Immigration News: May 16, 2022

The National Immigration Forum offers this excellent infographic on ways to combat misinformation about immigrants and immigration. 

The “great replacement theory” espoused by the white nationalist murderer who targeted and killed 10 African Americans in Buffalo is not new. That’s the same theory cited by the racist, anti-immigrant shooter who killed 23 people in an El Paso, Texas Walmart a year ago. 

In brief, the theory claims that the targets of hatred—immigrants, African Americans, Jews, Muslims—are replacing the real (white, Christian) Americans.

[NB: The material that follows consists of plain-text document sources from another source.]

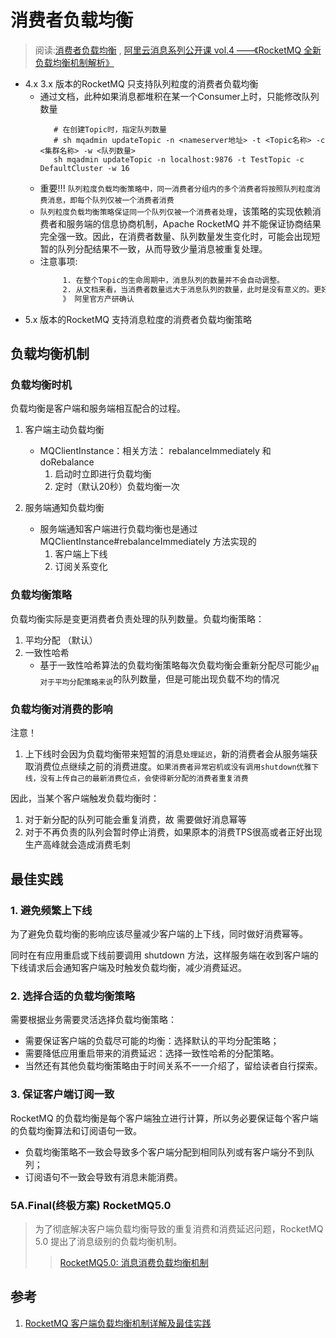 # 消费者负载均衡
> 阅读:[消费者负载均衡](./消费者负载均衡%20_%20RocketMQ.pdf) , [阿里云消息系列公开课 vol.4 ——《RocketMQ 全新负载均衡机制解析》](../../005.LESSONS/c3c64ad04ad35959_mp4_355043849595_mp4_264_hd_taobao.mp4)

+ 4.x 3.x 版本的RocketMQ 只支持队列粒度的消费者负载均衡
   - 通过文档，此种如果消息都堆积在某一个Consumer上时，只能修改队列数量
     ```shell
        # 在创建Topic时，指定队列数量
        # sh mqadmin updateTopic -n <nameserver地址> -t <Topic名称> -c <集群名称> -w <队列数量>
        sh mqadmin updateTopic -n localhost:9876 -t TestTopic -c DefaultCluster -w 16
     ```
   - 重要!!!  `队列粒度负载均衡策略中，同一消费者分组内的多个消费者将按照队列粒度消费消息，即每个队列仅被一个消费者消费`
   - `队列粒度负载均衡策略保证同一个队列仅被一个消费者处理`，该策略的实现依赖消费者和服务端的信息协商机制，Apache RocketMQ 并不能保证协商结果完全强一致。因此，在消费者数量、队列数量发生变化时，可能会出现短暂的队列分配结果不一致，从而导致少量消息被重复处理。
   - 注意事项:
     ```txt
          1. 在整个Topic的生命周期中，消息队列的数量并不会自动调整。
          2. 从文档来看，当消费者数量远大于消息队列的数量，此时是没有意义的。更好的处理方案是 缩减消费者数量（应大于消息队列数量），将单个消费者的配置升高（CPU ， 内存 ， 消费线程数量）
          》 阿里官方产研确认
     ```
+ 5.x 版本的RocketMQ 支持消息粒度的消费者负载均衡策略

## 负载均衡机制
### 负载均衡时机
负载均衡是客户端和服务端相互配合的过程。
1. 客户端主动负载均衡
   - MQClientInstance：相关方法： rebalanceImmediately 和 doRebalance
     1. 启动时立即进行负载均衡
     2. 定时（默认20秒）负载均衡一次

2. 服务端通知负载均衡
   - 服务端通知客户端进行负载均衡也是通过 MQClientInstance#rebalanceImmediately 方法实现的
     1. 客户端上下线
     2. 订阅关系变化

### 负载均衡策略
负载均衡实际是变更消费者负责处理的队列数量。负载均衡策略：
1. 平均分配 （默认）
2. 一致性哈希
   - 基于一致性哈希算法的负载均衡策略每次负载均衡会重新分配尽可能少<sub>相对于平均分配策略来说</sub>的队列数量，但是可能出现负载不均的情况

### 负载均衡对消费的影响
注意！
1. 上下线时会因为负载均衡带来短暂的消息`处理延迟`，新的消费者会从服务端获取消费位点继续之前的消费进度。`如果消费者异常宕机或没有调用shutdown优雅下线，没有上传自己的最新消费位点，会使得新分配的消费者重复消费`

因此，当某个客户端触发负载均衡时：
1. 对于新分配的队列可能会重复消费，故 需要做好消息幂等
2. 对于不再负责的队列会暂时停止消费，如果原本的消费TPS很高或者正好出现生产高峰就会造成消费毛刺

## 最佳实践
### 1. 避免频繁上下线
为了避免负载均衡的影响应该尽量减少客户端的上下线，同时做好消费幂等。

同时在有应用重启或下线前要调用 shutdown 方法，这样服务端在收到客户端的下线请求后会通知客户端及时触发负载均衡，减少消费延迟。
### 2. 选择合适的负载均衡策略
需要根据业务需要灵活选择负载均衡策略：
- 需要保证客户端的负载尽可能的均衡：选择默认的平均分配策略；
- 需要降低应用重启带来的消费延迟：选择一致性哈希的分配策略。 
- 当然还有其他负载均衡策略由于时间关系不一一介绍了，留给读者自行探索。

### 3. 保证客户端订阅一致
RocketMQ 的负载均衡是每个客户端独立进行计算，所以务必要保证每个客户端的负载均衡算法和订阅语句一致。
- 负载均衡策略不一致会导致多个客户端分配到相同队列或有客户端分不到队列；
- 订阅语句不一致会导致有消息未能消费。 

### 5A.Final(终极方案) RocketMQ5.0
> 为了彻底解决客户端负载均衡导致的重复消费和消费延迟问题，RocketMQ 5.0 提出了消息级别的负载均衡机制。
>> [RocketMQ5.0: 消息消费负载均衡机制](../../005.LESSONS/c3c64ad04ad35959_mp4_355043849595_mp4_264_hd_taobao.mp4)


## 参考
1. [RocketMQ 客户端负载均衡机制详解及最佳实践](./RocketMQ%20客户端负载均衡机制详解及最佳实践.png)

Tucker Carlson has been spouting this garbage for months on his nightly Fox News show. Republican politicians, like Elise Stefanik, claim they are not racist when they say Democrats are bringing immigrants into the country to outnumber and defeat Republican voters.

Brandon Judd, who is a Border Patrol agent and the president of the National Border Patrol Council union that represents more than 18,000 agents, espoused the same theory in an April Fox News interview. 

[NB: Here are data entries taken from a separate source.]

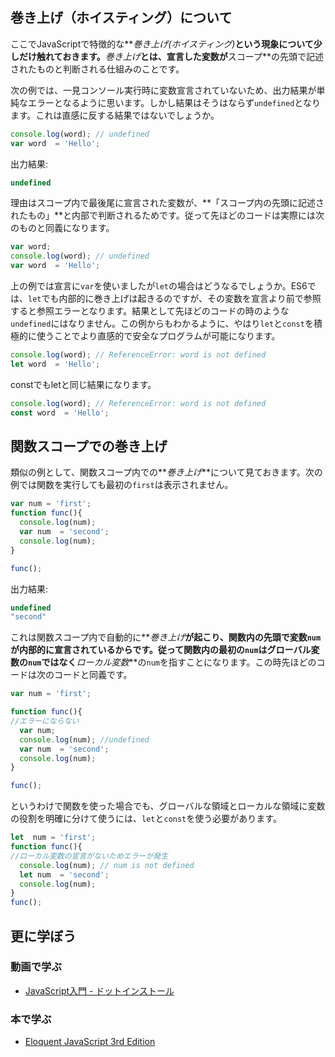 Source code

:## 巻き上げ（ホイスティング）について

ここでJavaScriptで特徴的な**_巻き上げ(ホイスティング)_**という現象について少しだけ触れておきます。**_巻き上げ_**とは、宣言した変数が**スコープ**の先頭で記述されたものと判断される仕組みのことです。

次の例では、一見コンソール実行時に変数宣言されていないため、出力結果が単純なエラーとなるように思います。しかし結果はそうはならず`undefined`となります。これは直感に反する結果ではないでしょうか。

```js
console.log(word); // undefined
var word  = 'Hello';
```

出力結果:
```js
undefined
```

理由はスコープ内で最後尾に宣言された変数が、**「スコープ内の先頭に記述されたもの」**と内部で判断されるためです。従って先ほどのコードは実際には次のものと同義になります。

```js
var word;
console.log(word); // undefined
var word  = 'Hello';
```

上の例では宣言に`var`を使いましたが`let`の場合はどうなるでしょうか。ES6では、`let`でも内部的に巻き上げは起きるのですが、その変数を宣言より前で参照すると参照エラーとなります。結果として先ほどのコードの時のような`undefined`にはなりません。この例からもわかるように、やはり`let`と`const`を積極的に使うことでより直感的で安全なプログラムが可能になります。

```js
console.log(word); // ReferenceError: word is not defined
let word  = 'Hello';
```

constでもletと同じ結果になります。

```js
console.log(word); // ReferenceError: word is not defined
const word  = 'Hello';
```


## 関数スコープでの巻き上げ

類似の例として、関数スコープ内での**_巻き上げ_**について見ておきます。次の例では関数を実行しても最初の`first`は表示されません。

```js
var num = 'first';
function func(){
  console.log(num);
  var num  = 'second';
  console.log(num);
}

func();
```

出力結果:
```js
undefined
"second"
```

これは関数スコープ内で自動的に**_巻き上げ_**が起こり、関数内の先頭で変数`num`が内部的に宣言されているからです。従って関数内の最初の`num`はグローバル変数の`num`ではなく**_ローカル変数_**の`num`を指すことになります。この時先ほどのコードは次のコードと同義です。

```js
var num = 'first';

function func(){
//エラーにならない
  var num;
  console.log(num); //undefined
  var num  = 'second';
  console.log(num);
}

func();
```

というわけで関数を使った場合でも、グローバルな領域とローカルな領域に変数の役割を明確に分けて使うには、`let`と`const`を使う必要があります。

```js
let  num = 'first';
function func(){
//ローカル変数の宣言がないためエラーが発生
  console.log(num); // num is not defined
  let num  = 'second';
  console.log(num);
}
func();
```

## 更に学ぼう

### 動画で学ぶ

- [JavaScript入門 - ドットインストール](https://dotinstall.com/lessons/basic_javascript_v2)

### 本で学ぶ

- [Eloquent JavaScript 3rd Edition](http://eloquentjavascript.net/)
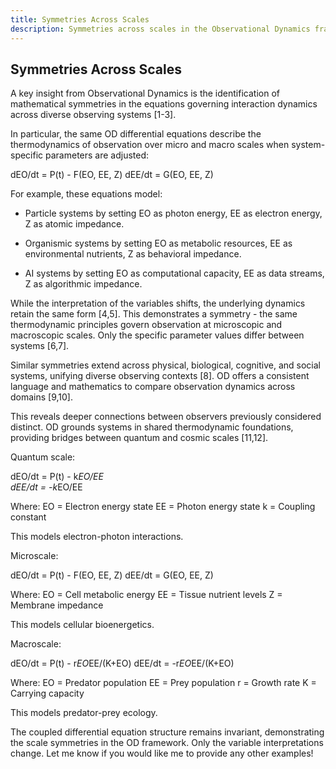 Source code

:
 ```yaml
---
title: Symmetries Across Scales
description: Symmetries across scales in the Observational Dynamics framework.
---
```


## Symmetries Across Scales

A key insight from Observational Dynamics is the identification of mathematical symmetries in the equations governing interaction dynamics across diverse observing systems [1-3].

In particular, the same OD differential equations describe the thermodynamics of observation over micro and macro scales when system-specific parameters are adjusted:

dEO/dt = P(t) - F(EO, EE, Z)
dEE/dt = G(EO, EE, Z)

For example, these equations model:

- Particle systems by setting EO as photon energy, EE as electron energy, Z as atomic impedance.

- Organismic systems by setting EO as metabolic resources, EE as environmental nutrients, Z as behavioral impedance.

- AI systems by setting EO as computational capacity, EE as data streams, Z as algorithmic impedance.

While the interpretation of the variables shifts, the underlying dynamics retain the same form [4,5]. This demonstrates a symmetry - the same thermodynamic principles govern observation at microscopic and macroscopic scales. Only the specific parameter values differ between systems [6,7].

Similar symmetries extend across physical, biological, cognitive, and social systems, unifying diverse observing contexts [8]. OD offers a consistent language and mathematics to compare observation dynamics across domains [9,10].

This reveals deeper connections between observers previously considered distinct. OD grounds systems in shared thermodynamic foundations, providing bridges between quantum and cosmic scales [11,12].

Quantum scale:

dEO/dt = P(t) - k*EO/EE  
dEE/dt = -k*EO/EE

Where:
EO = Electron energy state
EE = Photon energy state
k = Coupling constant

This models electron-photon interactions.

Microscale:

dEO/dt = P(t) - F(EO, EE, Z)
dEE/dt = G(EO, EE, Z)

Where:
EO = Cell metabolic energy
EE = Tissue nutrient levels
Z = Membrane impedance

This models cellular bioenergetics.

Macroscale:

dEO/dt = P(t) - r*EO*EE/(K+EO)
dEE/dt = -r*EO*EE/(K+EO)

Where:
EO = Predator population
EE = Prey population
r = Growth rate
K = Carrying capacity

This models predator-prey ecology.

The coupled differential equation structure remains invariant, demonstrating the scale symmetries in the OD framework. Only the variable interpretations change. Let me know if you would like me to provide any other examples!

[USA Today] “Judd’s claim the Biden administration is actively working to weaken the nation’s southern border to allow in more immigrants and “change the demographics” of the nation is hardly new. The conspiracy theory that white Americans are being systematically “replaced” by immigrants from majority nonwhite countries has been a trope of American white supremacists and other racist extremists for decades. …

“Pedro Rios, a human rights advocate who works with several border-focused groups, said it is also especially troubling that somebody who speaks for, and is highly influential among, Border Patrol agents, is giving voice to this sort of rhetoric. …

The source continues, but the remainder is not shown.